To respond to the growing demands and expectations of location-based service providers and their customers for indoor solutions, Bluetooth SIG has announced Bluetooth Low Energy 5.1, a new speci̇fi̇cati̇on ai̇mi̇ng to i̇mprove sub-meter accuracy in positioning and direction finding, which can be especially beneficial for indoor location services. It is ideal for applications such as indoor navigation, tracking and real-time locating of assets, finding personal items with property tags and point of interest engagement with contextual proximity marketing. These capabilities can be extremely useful in many contexts, such as in airports, malls and other large venues with frequent foot traffic.
BLE 5.1 relies on two methods called the angle of arrival (AoA) and angle of departure (AoD). One of the two devices must have multiple antennas, and the data received from those antennas can be used to identify the direction the Bluetooth signal is coming from. With AoA method, the transmitter broadcasts its location to an AoA locator, which measures the signal’s arrival angle. With AoD method, a transmitter with multiple antennas sends the signal using an array of antennas, and the receiver receives all signals through a single antenna, but is also able to analyze the difference between the signals to estimate the direction from which they originated. With angle and direction information, the system is able to accurately position the device. This will allow indoor location services and proximity solutions to have a higher level of accuracy. The configuration also comes with faster connection capabilities, allowing Bluetooth devices to connect faster, spending less energy. BLE 5.1 comes with many new opportunities but also limitations. Studies have shown that while sub 1 meter accuracy is achieved, positioning within a few centimeters still remains difficult.

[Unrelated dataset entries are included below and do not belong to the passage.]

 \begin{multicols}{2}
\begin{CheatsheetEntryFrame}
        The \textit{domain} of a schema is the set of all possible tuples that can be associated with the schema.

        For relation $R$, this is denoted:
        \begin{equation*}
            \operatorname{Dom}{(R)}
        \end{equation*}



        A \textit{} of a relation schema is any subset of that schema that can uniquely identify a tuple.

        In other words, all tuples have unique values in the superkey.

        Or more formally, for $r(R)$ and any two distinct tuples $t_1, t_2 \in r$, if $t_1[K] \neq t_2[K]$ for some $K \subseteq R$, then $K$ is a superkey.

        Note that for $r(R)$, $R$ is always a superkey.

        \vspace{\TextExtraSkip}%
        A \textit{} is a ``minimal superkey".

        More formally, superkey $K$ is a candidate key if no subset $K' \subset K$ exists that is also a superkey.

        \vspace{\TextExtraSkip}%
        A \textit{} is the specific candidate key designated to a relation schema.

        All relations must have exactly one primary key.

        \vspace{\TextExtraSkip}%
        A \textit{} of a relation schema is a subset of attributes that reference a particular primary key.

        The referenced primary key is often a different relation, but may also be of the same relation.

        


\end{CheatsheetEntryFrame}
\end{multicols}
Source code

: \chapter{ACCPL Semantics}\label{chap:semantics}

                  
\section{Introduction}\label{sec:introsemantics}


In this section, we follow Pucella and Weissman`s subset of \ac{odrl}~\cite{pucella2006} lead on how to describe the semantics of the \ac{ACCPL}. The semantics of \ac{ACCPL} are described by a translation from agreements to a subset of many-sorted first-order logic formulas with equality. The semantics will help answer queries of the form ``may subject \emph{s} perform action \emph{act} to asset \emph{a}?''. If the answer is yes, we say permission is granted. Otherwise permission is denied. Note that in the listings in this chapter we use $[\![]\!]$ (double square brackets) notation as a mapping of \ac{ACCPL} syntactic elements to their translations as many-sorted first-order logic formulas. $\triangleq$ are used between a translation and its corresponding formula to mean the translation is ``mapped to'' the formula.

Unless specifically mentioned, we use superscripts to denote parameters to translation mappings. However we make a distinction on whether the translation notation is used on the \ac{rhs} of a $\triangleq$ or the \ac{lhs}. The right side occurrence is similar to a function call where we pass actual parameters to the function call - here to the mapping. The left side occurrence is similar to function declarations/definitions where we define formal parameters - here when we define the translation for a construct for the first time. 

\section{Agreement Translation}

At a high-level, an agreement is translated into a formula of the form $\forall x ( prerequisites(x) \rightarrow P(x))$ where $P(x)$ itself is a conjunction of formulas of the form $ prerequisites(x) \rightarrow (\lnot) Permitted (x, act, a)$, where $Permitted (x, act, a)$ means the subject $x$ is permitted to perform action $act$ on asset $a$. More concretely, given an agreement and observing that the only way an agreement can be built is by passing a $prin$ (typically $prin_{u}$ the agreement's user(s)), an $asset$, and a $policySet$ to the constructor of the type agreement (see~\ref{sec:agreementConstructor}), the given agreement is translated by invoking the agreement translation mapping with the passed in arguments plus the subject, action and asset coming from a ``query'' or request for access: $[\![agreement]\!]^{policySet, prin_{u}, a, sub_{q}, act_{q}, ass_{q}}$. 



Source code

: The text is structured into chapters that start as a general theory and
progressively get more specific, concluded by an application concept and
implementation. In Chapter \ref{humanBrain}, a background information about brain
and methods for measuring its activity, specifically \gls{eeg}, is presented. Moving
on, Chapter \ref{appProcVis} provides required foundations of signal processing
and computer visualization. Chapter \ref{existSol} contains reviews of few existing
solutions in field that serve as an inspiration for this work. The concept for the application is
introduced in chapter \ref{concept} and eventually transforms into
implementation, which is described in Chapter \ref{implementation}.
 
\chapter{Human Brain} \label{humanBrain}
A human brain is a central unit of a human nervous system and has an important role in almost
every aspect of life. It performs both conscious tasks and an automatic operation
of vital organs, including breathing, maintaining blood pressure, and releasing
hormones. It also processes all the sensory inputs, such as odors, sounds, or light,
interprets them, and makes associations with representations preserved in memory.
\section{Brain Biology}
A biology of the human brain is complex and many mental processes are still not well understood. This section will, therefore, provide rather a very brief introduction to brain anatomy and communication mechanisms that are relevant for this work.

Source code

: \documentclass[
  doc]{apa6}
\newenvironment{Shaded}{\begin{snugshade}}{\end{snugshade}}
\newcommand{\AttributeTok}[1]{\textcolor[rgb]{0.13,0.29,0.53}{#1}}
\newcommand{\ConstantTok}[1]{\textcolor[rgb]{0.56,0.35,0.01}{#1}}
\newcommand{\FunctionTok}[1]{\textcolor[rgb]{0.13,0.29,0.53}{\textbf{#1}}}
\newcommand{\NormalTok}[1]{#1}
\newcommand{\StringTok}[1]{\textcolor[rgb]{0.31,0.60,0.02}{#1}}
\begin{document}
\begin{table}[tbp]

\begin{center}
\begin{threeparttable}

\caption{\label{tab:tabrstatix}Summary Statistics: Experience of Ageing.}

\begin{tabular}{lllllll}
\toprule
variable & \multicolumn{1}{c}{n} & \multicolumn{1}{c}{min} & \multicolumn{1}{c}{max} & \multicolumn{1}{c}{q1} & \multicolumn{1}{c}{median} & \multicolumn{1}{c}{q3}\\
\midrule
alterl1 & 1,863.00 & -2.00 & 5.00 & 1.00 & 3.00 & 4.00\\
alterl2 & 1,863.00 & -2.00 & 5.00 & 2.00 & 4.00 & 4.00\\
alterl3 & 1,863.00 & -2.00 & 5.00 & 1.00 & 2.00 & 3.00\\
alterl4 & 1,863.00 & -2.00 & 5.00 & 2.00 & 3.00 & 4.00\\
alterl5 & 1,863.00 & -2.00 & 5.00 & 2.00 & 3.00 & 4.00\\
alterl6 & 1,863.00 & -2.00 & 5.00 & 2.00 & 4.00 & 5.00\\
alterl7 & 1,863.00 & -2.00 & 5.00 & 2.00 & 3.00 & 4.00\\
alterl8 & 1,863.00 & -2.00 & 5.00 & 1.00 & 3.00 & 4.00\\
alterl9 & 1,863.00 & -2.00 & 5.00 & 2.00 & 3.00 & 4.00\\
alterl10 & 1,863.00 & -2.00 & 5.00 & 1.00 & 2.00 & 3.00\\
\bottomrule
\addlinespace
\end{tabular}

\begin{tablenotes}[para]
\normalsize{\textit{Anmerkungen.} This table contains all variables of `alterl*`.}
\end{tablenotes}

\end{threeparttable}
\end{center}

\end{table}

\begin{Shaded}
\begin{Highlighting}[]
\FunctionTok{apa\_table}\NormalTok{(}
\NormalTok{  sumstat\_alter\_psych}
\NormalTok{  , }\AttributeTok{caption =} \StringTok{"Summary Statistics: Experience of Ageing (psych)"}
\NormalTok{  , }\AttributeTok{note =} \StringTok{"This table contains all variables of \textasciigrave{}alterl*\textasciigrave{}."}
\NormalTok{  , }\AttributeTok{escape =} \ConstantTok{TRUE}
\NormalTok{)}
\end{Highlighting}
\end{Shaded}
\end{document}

The Direction Finding feature of Bluetooth 5.1 will significantly increase the accuracy for indoor location-based services while keeping the costs low, which means that as far as we can see, the future of indoor positioning systems is BLE 5.1. As more and more developers work on this technology, the possible applications and usage cases will also increase, making the demand for this technology to increase as well. In fact Bluetooth SIG estimates that more than 400 million tracking devices will be delivered worldwide by 2022, making the new specification an important development for LBS providers for the foreseeable future.